A Bronx pot grower sentenced to prison Friday in an explosion that killed an FDNY chief called the fallen Bravest his “hero’’ — while a colleague of the victim said the rescue of the perpetrator was “the most regrettable’’ of his career.

Julio Salcedo — one of two men convicted in the blast at the marijuana grow house that killed Battalion Chief Michael Fahy — said in a letter read by his lawyer in Bronx Supreme Court, “Chief Fahy saved my life and for that I will forever be grateful.

“Chief Fahy is my hero.
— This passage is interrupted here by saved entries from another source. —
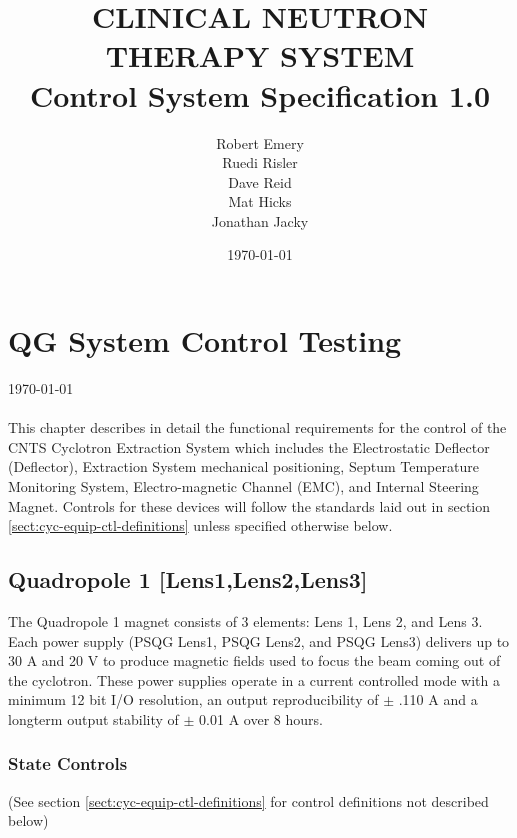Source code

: \documentclass[11pt]{book}		%
\title{CLINICAL NEUTRON THERAPY SYSTEM\\
	Control System Specification 1.0\\[1.0cm]}
\author{Robert Emery\\
	Ruedi Risler\\
	Dave Reid \\
	Mat Hicks \\
        Jonathan Jacky}
\date{\today}
\begin{document}
\chapter{QG System Control Testing} \label{ch:cyc-equip-ctl-beamline}

\vspace*{-.75in}
\today \\
\vspace*{.75in}
\\

This chapter describes in detail the functional requirements for the control of the CNTS Cyclotron Extraction System which includes the Electrostatic Deflector (Deflector), Extraction System mechanical positioning, Septum Temperature Monitoring System, Electro-magnetic Channel (EMC), and Internal Steering Magnet.  Controls for these devices will follow the standards laid out in section \ref{sect:cyc-equip-ctl-definitions} unless specified otherwise below.

\section{Quadropole 1 [Lens1,Lens2,Lens3]} \label{sect:cyc-equip-ctl-beamline-quad1}

The Quadropole 1 magnet consists of 3 elements: Lens 1, Lens 2, and Lens 3. Each power supply (PSQG Lens1, PSQG Lens2, and PSQG Lens3) delivers up to 30 A and 20 V to produce magnetic fields used to focus the beam coming out of the cyclotron.  These power supplies operate in a current controlled mode with a minimum 12 bit I/O resolution, an output reproducibility of $\pm$ .110 A and a longterm output stability of $\pm$ 0.01 A over 8 hours.


\subsection{State Controls} \label{sect:cyc-equip-ctl-beamline-sm23a-state-controls}
(See section \ref{sect:cyc-equip-ctl-definitions} for control definitions not described below)
\end{document}

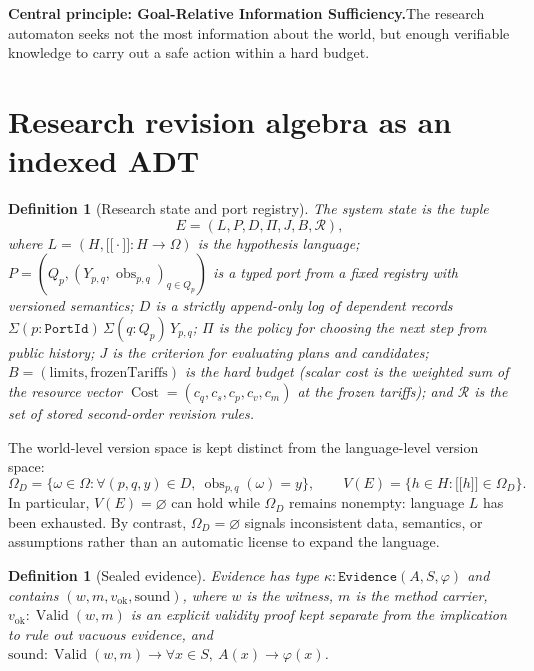 \documentclass[11pt,a4paper]{article}
\theoremstyle{preprintthm}
\theoremstyle{preprintdef}
\newtheorem{definition}[theorem]{Definition}
\newcommand{\takeaway}[2]{%
  \vspace{4pt}\noindent\colorbox{bgbox}{%
    \parbox{\dimexpr\linewidth-2\fboxsep\relax}{%
      \vspace{3pt}\textbf{\color{primary}#1.}\hspace{0.4em}#2\vspace{3pt}%
    }%
  }\vspace{4pt}%
}
\newcommand{\Cost}{\operatorname{Cost}}
\newcommand{\obs}{\operatorname{obs}}
\newcommand{\Valid}{\operatorname{Valid}}
\providecommand{\llbracket}{\mathopen{[\![}}
\providecommand{\rrbracket}{\mathclose{]\!]}}
\begin{document}
\takeaway{Central principle: Goal-Relative Information Sufficiency}{The research automaton seeks not the most information about the world, but enough verifiable knowledge to carry out a safe action within a hard budget.}

\section{Research revision algebra as an indexed ADT}

\begin{definition}[Research state and port registry]
The system state is the tuple
\begin{equation}
  E = (L, P, D, \Pi, J, B, \mathcal{R}),
\end{equation}
where $L=(H,\llbracket\cdot\rrbracket:H\to\Omega)$ is the hypothesis language; $P=(Q_p,(Y_{p,q},\obs_{p,q})_{q\in Q_p})$ is a typed port from a fixed registry with versioned semantics; $D$ is a strictly append-only log of dependent records $\Sigma(p:\texttt{PortId})\,\Sigma(q:Q_p)\,Y_{p,q}$; $\Pi$ is the policy for choosing the next step from public history; $J$ is the criterion for evaluating plans and candidates; $B=(\mathrm{limits},\mathrm{frozenTariffs})$ is the hard budget (scalar cost is the weighted sum of the resource vector $\Cost=(c_q,c_s,c_p,c_v,c_m)$ at the frozen tariffs); and $\mathcal R$ is the set of stored second-order revision rules.
\end{definition}

The world-level version space is kept distinct from the language-level version space:
\begin{equation}
  \Omega_D = \{\omega\in\Omega : \forall (p,q,y)\in D,\ \obs_{p,q}(\omega)=y\},
  \qquad
  V(E) = \{h\in H : \llbracket h\rrbracket \in \Omega_D\}.
\end{equation}
In particular, $V(E)=\varnothing$ can hold while $\Omega_D$ remains nonempty: language $L$ has been exhausted. By contrast, $\Omega_D=\varnothing$ signals inconsistent data, semantics, or assumptions rather than an automatic license to expand the language.

\begin{definition}[Sealed evidence]
Evidence has type $\kappa:\texttt{Evidence}(A,S,\varphi)$ and contains $(w,m,v_{\mathrm{ok}},\mathrm{sound})$, where $w$ is the witness, $m$ is the method carrier, $v_{\mathrm{ok}}:\Valid(w,m)$ is an explicit validity proof kept separate from the implication to rule out vacuous evidence, and $\mathrm{sound}:\Valid(w,m)\to\forall x\in S,\ A(x)\to\varphi(x)$.
\end{definition}
\end{document}
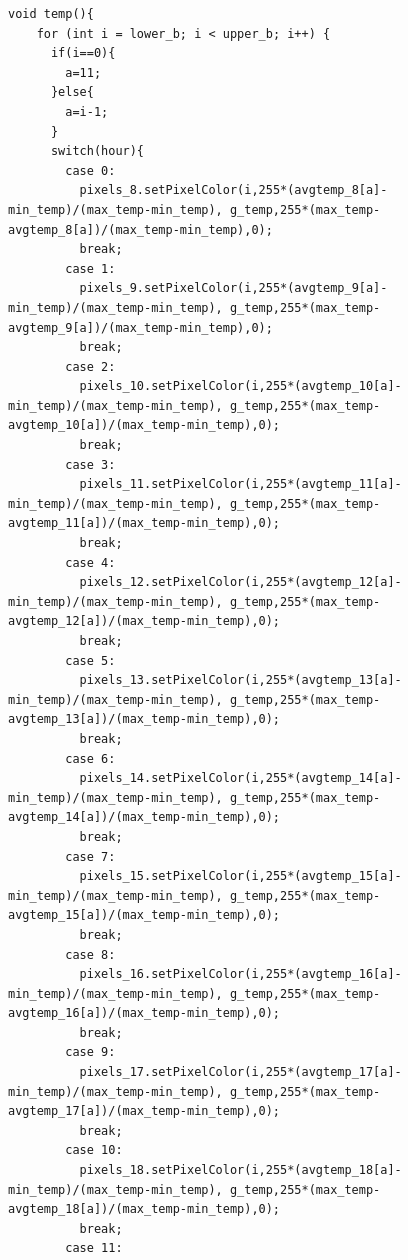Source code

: \documentclass[a4paper,9pt]{article}
\begin{document}
\begin{lstlisting}[basicstyle=\tiny,style=CStyle]
  void temp(){
    for (int i = lower_b; i < upper_b; i++) {
      if(i==0){
        a=11;
      }else{
        a=i-1;
      }
      switch(hour){
        case 0:
          pixels_8.setPixelColor(i,255*(avgtemp_8[a]-min_temp)/(max_temp-min_temp), g_temp,255*(max_temp-avgtemp_8[a])/(max_temp-min_temp),0);
          break;
        case 1:
          pixels_9.setPixelColor(i,255*(avgtemp_9[a]-min_temp)/(max_temp-min_temp), g_temp,255*(max_temp-avgtemp_9[a])/(max_temp-min_temp),0);
          break;
        case 2:
          pixels_10.setPixelColor(i,255*(avgtemp_10[a]-min_temp)/(max_temp-min_temp), g_temp,255*(max_temp-avgtemp_10[a])/(max_temp-min_temp),0);
          break;
        case 3:
          pixels_11.setPixelColor(i,255*(avgtemp_11[a]-min_temp)/(max_temp-min_temp), g_temp,255*(max_temp-avgtemp_11[a])/(max_temp-min_temp),0);
          break;
        case 4:
          pixels_12.setPixelColor(i,255*(avgtemp_12[a]-min_temp)/(max_temp-min_temp), g_temp,255*(max_temp-avgtemp_12[a])/(max_temp-min_temp),0);
          break;
        case 5:
          pixels_13.setPixelColor(i,255*(avgtemp_13[a]-min_temp)/(max_temp-min_temp), g_temp,255*(max_temp-avgtemp_13[a])/(max_temp-min_temp),0);
          break;
        case 6:
          pixels_14.setPixelColor(i,255*(avgtemp_14[a]-min_temp)/(max_temp-min_temp), g_temp,255*(max_temp-avgtemp_14[a])/(max_temp-min_temp),0);
          break;
        case 7:
          pixels_15.setPixelColor(i,255*(avgtemp_15[a]-min_temp)/(max_temp-min_temp), g_temp,255*(max_temp-avgtemp_15[a])/(max_temp-min_temp),0);
          break;
        case 8:  
          pixels_16.setPixelColor(i,255*(avgtemp_16[a]-min_temp)/(max_temp-min_temp), g_temp,255*(max_temp-avgtemp_16[a])/(max_temp-min_temp),0);
          break;
        case 9:  
          pixels_17.setPixelColor(i,255*(avgtemp_17[a]-min_temp)/(max_temp-min_temp), g_temp,255*(max_temp-avgtemp_17[a])/(max_temp-min_temp),0);
          break;
        case 10:  
          pixels_18.setPixelColor(i,255*(avgtemp_18[a]-min_temp)/(max_temp-min_temp), g_temp,255*(max_temp-avgtemp_18[a])/(max_temp-min_temp),0);
          break;
        case 11:
          

\end{lstlisting}
\end{document}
If he wouldn’t have come to the house that morning to tell me to evacuate, I would not be alive today,” Salcedo wrote in the letter read by lawyer Dawn Florio.

“From the bottom of my heart, I want to apologize to Chief Fahy’s family, any member of the Fire Department that was injured and to the community that was affected by the explosion,” the letter added.

Meanwhile, FDNY Lt. Richard Ruebenacker, who was one of the injured in the 2016 blast that left Fahy dead, ripped Salcedo during his victim-impact statement at the sentencing hearing for Salcedo and Garivaldi Castillo.

“My inside team escorted you, Julio, out of the dwelling to safety,” Ruebenacker said.

“Yours was certainly not the only — nor was it the first — life that I have ever been involved in saving through my career,” he said. “However, as it stands today, you were my last, and you are my most regrettable.”

Ruebenacker added, “You had your life saved by a group of complete strangers — firefighters — who were risking their own lives to save yours. And in saving your life, one of those strangers, one of those firefighters, lost his.”

He asked the defendants: “Was any of it worth it? Did you make enough money to make it worth it?”

Castillo, 33, and Salcedo, 36, had pleaded guilty to manslaughter and criminal possession of marijuana.

As part of the deal, Castillo will serve two to six years in prison for manslaughter and five years on the marijuana rap, while Salcedo landed one to three years behind bars for manslaughter and four years for the marijuana charge. Their sentences will run concurrently.

Fahy, 44, a father of three, was fatally struck in the head and chest by a piece of roof debris from the explosion as firefighters investigated a gas leak at the two-story Kingsbridge building. The blast also injured 20 others, including firefighters and police.